Bien sûr il faudra définir ce qui constituera le socle commun d’interopérabilité des plates-formes, de façon à ce qu’elles puissent développer des fonctionnalités nouvelles qui leur permettront d’attirer de nouveaux utilisateurs et de retenir les anciens.
Une voie intéressante à suivre.
Vu 👨⚖️ : Le Procès des 7 de Chicago
A l’heure où retentit le couvre-feu pour près de 20 millions de Français, je ne saurais trop vous conseiller de regarder le film Le Procès des 7 de Chicago (the Trial of the Chicago 7).
D’une part, parce que c’est notre réalisateur fétiche, Aaron Sorkin qui est à la manoeuvre, fétiche depuis la série “A la Maison Blanche” (The West Wing), qui n’a eu de cesse de nous régaler tout au long de sa carrière avec ses longs métrages bavards comme Des Hommes d’Honneur (avec Tom Cruise), The Social Network (sur la naissance de Facebook) ou encore plus récemment Steve Jobs. Il est le dépositaire des scènes de Walk & Talk, où deux personnages cheminent et discutent à travers un paysage en pleine évolution et animation.
D’autre part, il est servi par une brochette d’acteurs de premier plan de Sacha BARON-COHEN dejà remarqué dans la série The Spy à Michael KEATON, en passant par Eddie REDMAYNE (Les Animaux Fantastiques) et une pléiade d’autres acteurs que vous avez forcément croisé dans d’autres séries US si vous êtes coutumier du genre.

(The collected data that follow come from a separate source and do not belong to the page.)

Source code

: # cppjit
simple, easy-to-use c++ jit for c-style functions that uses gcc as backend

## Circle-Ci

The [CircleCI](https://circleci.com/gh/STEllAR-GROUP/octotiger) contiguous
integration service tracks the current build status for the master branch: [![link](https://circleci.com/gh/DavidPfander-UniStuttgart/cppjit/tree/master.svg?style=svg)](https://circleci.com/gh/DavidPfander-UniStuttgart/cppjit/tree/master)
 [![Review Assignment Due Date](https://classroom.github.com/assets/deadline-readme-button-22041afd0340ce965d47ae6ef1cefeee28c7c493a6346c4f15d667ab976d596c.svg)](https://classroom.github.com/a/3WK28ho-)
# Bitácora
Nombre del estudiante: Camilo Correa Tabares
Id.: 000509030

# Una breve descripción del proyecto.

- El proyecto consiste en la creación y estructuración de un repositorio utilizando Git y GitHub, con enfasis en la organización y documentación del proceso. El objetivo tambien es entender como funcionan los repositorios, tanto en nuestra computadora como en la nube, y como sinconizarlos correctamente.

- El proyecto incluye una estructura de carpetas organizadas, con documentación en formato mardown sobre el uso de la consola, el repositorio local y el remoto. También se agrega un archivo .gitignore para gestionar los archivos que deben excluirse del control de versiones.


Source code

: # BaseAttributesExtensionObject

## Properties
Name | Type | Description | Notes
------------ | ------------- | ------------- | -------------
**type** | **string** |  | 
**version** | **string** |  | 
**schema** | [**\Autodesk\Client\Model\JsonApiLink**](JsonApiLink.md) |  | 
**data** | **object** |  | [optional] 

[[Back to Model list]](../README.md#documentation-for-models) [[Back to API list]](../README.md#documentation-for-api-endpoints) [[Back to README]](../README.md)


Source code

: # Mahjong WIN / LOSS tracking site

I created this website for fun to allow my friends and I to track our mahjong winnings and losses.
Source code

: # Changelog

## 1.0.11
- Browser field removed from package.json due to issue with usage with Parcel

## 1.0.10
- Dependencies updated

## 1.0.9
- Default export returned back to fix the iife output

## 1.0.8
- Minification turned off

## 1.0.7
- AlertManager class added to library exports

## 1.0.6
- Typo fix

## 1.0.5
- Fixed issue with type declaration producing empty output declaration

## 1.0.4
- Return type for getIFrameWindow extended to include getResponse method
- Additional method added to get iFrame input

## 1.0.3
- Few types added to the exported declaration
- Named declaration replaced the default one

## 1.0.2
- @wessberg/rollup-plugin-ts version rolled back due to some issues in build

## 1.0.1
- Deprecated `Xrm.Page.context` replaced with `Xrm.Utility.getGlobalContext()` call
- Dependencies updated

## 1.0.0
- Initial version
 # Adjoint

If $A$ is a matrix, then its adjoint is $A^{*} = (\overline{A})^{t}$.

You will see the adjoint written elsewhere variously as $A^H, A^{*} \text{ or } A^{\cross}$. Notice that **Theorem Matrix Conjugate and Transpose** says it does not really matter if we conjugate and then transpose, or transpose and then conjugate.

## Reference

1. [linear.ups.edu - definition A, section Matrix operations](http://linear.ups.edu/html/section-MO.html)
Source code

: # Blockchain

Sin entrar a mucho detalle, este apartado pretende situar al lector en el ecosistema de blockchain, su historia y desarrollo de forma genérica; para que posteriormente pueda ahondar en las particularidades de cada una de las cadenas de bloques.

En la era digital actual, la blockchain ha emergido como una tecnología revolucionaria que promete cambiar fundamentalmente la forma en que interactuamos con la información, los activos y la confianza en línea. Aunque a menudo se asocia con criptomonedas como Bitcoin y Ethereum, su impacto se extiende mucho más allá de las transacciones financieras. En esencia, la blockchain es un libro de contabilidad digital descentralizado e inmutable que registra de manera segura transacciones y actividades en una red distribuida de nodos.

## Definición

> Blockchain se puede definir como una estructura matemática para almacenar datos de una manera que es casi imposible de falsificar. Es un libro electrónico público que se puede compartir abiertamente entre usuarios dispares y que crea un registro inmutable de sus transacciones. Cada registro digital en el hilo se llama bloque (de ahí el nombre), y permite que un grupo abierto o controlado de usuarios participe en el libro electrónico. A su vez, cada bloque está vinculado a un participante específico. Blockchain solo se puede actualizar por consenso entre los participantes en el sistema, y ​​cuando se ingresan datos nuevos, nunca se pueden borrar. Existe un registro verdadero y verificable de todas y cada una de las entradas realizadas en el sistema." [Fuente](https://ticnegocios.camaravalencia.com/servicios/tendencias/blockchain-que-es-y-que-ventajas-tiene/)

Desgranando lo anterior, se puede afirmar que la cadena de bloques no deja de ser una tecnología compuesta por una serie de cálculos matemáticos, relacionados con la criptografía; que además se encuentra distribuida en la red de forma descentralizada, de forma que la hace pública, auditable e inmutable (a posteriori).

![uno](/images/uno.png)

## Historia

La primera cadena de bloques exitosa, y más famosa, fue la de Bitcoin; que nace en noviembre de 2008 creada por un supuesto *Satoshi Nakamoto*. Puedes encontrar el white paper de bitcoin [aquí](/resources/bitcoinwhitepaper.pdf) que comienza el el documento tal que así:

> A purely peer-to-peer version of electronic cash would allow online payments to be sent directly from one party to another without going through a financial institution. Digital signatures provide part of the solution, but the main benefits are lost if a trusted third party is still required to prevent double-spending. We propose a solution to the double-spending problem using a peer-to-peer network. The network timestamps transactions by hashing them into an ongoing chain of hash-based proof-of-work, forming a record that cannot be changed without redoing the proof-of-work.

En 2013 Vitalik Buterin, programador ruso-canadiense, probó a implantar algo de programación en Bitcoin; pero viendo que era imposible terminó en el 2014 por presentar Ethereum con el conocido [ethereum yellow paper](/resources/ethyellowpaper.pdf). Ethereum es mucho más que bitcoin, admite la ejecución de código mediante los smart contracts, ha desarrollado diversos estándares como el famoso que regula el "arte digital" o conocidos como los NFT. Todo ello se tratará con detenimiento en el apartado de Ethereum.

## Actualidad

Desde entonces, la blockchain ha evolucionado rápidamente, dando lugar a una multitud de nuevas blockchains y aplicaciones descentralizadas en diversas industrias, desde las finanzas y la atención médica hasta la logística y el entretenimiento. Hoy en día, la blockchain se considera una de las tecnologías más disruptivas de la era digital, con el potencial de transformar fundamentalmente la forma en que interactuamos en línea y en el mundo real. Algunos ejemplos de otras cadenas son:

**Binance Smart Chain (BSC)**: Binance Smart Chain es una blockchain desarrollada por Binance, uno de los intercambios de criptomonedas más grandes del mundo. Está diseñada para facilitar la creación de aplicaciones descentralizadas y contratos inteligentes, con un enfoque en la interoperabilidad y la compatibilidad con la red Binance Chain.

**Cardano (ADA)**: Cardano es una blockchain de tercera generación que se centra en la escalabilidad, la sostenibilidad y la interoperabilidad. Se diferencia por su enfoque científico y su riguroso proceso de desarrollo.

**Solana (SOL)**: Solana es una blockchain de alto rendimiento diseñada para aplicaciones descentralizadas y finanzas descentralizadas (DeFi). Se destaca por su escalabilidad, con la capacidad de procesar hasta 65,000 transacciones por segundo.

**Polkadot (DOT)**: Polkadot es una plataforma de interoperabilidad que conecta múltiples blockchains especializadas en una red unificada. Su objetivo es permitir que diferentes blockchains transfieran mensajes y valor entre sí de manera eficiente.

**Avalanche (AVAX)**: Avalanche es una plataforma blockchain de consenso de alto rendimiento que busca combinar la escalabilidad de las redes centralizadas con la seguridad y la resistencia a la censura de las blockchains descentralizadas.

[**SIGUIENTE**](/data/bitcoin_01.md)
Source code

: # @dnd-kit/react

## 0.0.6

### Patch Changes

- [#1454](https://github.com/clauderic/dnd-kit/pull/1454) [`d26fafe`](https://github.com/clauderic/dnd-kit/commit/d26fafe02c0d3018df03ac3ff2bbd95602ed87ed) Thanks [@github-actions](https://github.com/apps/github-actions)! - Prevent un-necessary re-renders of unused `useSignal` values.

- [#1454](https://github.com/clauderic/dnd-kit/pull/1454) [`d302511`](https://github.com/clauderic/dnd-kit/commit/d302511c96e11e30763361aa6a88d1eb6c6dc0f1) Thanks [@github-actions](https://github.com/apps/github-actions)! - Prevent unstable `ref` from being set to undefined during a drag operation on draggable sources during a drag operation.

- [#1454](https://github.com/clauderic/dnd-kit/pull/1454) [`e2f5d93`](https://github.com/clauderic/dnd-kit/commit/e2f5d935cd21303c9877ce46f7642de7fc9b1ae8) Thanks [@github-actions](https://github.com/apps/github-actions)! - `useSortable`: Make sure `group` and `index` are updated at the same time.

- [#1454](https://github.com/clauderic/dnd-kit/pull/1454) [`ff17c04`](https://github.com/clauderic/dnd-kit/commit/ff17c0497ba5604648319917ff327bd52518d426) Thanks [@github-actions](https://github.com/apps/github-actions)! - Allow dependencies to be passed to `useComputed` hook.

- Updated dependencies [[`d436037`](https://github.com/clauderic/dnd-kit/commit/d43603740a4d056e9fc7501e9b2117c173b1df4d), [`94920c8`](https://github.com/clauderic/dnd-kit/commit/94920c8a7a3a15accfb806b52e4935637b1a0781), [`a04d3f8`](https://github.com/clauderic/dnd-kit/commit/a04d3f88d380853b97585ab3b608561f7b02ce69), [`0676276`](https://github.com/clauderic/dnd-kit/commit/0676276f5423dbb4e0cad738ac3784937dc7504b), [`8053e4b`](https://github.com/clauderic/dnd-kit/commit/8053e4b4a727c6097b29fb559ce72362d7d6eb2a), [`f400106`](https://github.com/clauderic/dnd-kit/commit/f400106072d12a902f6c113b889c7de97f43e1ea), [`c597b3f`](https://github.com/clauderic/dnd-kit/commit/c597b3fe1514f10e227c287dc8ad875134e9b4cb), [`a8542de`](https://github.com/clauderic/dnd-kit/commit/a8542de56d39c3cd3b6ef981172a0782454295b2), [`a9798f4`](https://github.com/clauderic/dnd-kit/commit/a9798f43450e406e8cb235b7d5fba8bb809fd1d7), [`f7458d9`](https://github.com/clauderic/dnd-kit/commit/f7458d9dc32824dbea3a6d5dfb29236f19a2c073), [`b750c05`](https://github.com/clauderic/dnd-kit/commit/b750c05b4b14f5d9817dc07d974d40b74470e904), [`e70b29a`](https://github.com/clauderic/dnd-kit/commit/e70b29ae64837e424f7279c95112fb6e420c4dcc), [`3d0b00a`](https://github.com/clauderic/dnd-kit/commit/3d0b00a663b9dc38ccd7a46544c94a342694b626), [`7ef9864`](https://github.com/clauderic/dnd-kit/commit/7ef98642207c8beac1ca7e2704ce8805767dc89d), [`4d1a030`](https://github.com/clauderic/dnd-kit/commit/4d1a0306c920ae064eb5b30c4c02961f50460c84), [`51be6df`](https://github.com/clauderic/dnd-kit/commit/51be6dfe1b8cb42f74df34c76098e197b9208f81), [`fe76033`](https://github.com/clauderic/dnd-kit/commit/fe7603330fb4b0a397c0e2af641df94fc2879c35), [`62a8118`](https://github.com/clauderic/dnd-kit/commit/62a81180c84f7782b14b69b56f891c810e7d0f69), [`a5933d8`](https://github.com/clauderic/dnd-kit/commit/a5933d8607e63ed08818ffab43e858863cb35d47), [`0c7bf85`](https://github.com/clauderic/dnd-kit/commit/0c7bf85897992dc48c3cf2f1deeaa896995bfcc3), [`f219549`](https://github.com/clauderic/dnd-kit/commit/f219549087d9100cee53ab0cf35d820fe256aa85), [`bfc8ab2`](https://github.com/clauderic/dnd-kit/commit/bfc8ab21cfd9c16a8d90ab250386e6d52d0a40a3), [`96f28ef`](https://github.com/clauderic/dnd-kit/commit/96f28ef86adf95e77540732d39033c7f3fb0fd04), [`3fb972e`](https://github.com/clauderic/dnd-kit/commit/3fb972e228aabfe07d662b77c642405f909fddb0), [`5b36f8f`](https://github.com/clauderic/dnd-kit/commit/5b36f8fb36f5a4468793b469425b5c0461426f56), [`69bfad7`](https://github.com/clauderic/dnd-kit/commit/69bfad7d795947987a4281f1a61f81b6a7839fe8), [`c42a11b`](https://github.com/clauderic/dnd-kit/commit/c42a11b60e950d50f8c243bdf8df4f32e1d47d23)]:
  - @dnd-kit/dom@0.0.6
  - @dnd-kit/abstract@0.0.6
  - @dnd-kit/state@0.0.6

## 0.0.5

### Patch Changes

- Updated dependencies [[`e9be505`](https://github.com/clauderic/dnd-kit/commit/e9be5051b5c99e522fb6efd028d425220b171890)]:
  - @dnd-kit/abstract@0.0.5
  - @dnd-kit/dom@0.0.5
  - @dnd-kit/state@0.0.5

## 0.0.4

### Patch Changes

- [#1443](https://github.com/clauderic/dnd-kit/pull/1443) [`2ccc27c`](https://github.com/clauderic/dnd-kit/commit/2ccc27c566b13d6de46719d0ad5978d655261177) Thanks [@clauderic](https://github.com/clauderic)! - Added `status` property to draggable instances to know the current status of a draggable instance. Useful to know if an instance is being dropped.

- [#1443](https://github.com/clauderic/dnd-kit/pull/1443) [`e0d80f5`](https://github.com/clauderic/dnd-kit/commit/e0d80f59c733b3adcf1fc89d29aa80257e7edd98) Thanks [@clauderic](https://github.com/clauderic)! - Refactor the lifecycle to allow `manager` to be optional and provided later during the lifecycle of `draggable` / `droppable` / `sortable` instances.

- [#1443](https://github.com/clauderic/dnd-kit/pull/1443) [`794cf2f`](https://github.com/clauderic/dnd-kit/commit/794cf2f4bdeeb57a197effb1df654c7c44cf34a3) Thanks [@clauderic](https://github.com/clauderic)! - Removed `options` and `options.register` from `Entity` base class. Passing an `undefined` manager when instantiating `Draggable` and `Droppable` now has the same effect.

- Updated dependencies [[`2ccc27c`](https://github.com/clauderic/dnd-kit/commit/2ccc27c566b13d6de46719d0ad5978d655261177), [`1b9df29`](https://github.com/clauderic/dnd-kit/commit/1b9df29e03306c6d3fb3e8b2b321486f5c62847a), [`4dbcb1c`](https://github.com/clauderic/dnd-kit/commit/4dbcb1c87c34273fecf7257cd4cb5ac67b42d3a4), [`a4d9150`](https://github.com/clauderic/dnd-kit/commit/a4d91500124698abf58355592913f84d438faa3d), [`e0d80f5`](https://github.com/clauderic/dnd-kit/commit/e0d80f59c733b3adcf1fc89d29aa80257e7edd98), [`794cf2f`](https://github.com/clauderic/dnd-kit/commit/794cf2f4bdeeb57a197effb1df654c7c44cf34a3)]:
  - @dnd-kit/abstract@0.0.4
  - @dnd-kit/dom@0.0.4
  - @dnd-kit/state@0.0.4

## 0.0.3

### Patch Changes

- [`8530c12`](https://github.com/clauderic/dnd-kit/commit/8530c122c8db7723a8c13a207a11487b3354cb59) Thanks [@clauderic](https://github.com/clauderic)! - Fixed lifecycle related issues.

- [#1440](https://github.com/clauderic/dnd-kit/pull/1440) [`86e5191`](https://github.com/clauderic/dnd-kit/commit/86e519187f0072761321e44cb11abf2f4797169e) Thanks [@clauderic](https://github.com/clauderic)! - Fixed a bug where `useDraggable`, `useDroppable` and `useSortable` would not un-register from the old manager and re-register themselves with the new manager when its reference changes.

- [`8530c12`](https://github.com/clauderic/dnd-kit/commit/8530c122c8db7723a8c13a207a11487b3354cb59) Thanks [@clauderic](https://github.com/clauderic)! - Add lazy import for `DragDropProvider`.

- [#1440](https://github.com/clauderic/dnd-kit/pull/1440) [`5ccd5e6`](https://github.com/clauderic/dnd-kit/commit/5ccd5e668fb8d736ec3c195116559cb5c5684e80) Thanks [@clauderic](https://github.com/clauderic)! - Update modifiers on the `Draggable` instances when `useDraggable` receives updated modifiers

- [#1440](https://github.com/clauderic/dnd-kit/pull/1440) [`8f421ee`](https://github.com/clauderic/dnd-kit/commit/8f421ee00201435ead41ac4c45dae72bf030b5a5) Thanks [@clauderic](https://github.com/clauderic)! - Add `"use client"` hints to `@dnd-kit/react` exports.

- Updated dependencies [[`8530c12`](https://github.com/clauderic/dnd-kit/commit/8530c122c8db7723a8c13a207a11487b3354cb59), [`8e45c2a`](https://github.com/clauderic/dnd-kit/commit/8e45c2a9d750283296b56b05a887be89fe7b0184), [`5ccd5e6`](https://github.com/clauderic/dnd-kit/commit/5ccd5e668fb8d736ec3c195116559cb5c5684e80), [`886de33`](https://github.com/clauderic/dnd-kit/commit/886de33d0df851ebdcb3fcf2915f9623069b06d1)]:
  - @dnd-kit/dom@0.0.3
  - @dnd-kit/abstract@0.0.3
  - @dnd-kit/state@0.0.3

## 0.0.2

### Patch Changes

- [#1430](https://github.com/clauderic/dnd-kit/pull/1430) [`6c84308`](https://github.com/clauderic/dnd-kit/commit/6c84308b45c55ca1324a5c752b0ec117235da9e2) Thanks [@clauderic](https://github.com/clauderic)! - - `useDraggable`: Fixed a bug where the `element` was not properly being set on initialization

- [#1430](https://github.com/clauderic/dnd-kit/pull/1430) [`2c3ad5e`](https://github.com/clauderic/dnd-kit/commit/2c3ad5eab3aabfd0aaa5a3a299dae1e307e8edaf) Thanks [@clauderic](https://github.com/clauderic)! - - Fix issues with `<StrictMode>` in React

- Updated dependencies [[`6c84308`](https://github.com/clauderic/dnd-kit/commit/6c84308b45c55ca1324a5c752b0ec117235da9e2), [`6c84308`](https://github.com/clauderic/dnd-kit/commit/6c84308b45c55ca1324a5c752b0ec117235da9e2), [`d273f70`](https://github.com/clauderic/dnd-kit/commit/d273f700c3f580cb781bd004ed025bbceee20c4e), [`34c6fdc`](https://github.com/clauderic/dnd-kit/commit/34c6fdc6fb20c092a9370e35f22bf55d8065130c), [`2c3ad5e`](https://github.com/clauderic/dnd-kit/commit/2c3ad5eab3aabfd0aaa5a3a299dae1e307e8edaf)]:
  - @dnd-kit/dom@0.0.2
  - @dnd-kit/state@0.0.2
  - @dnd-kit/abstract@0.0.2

Enfin, l’intrigue, politique à souhait : la Convention Démocrate de 1968 à Chicago qui fut le siège d’émeutes dans un climat quasi-insurrectionnel sur fond de Guerre du Vietnam, de luttes pour les droits civiques et de révolte de la jeunesse. L’Attorney General de la nouvelle Administration Nixon cherchant à rassembler après les faits, des leaders politiques éparses sous une même accusation de conspiration. C’est l’histoire ce procès que le film raconte.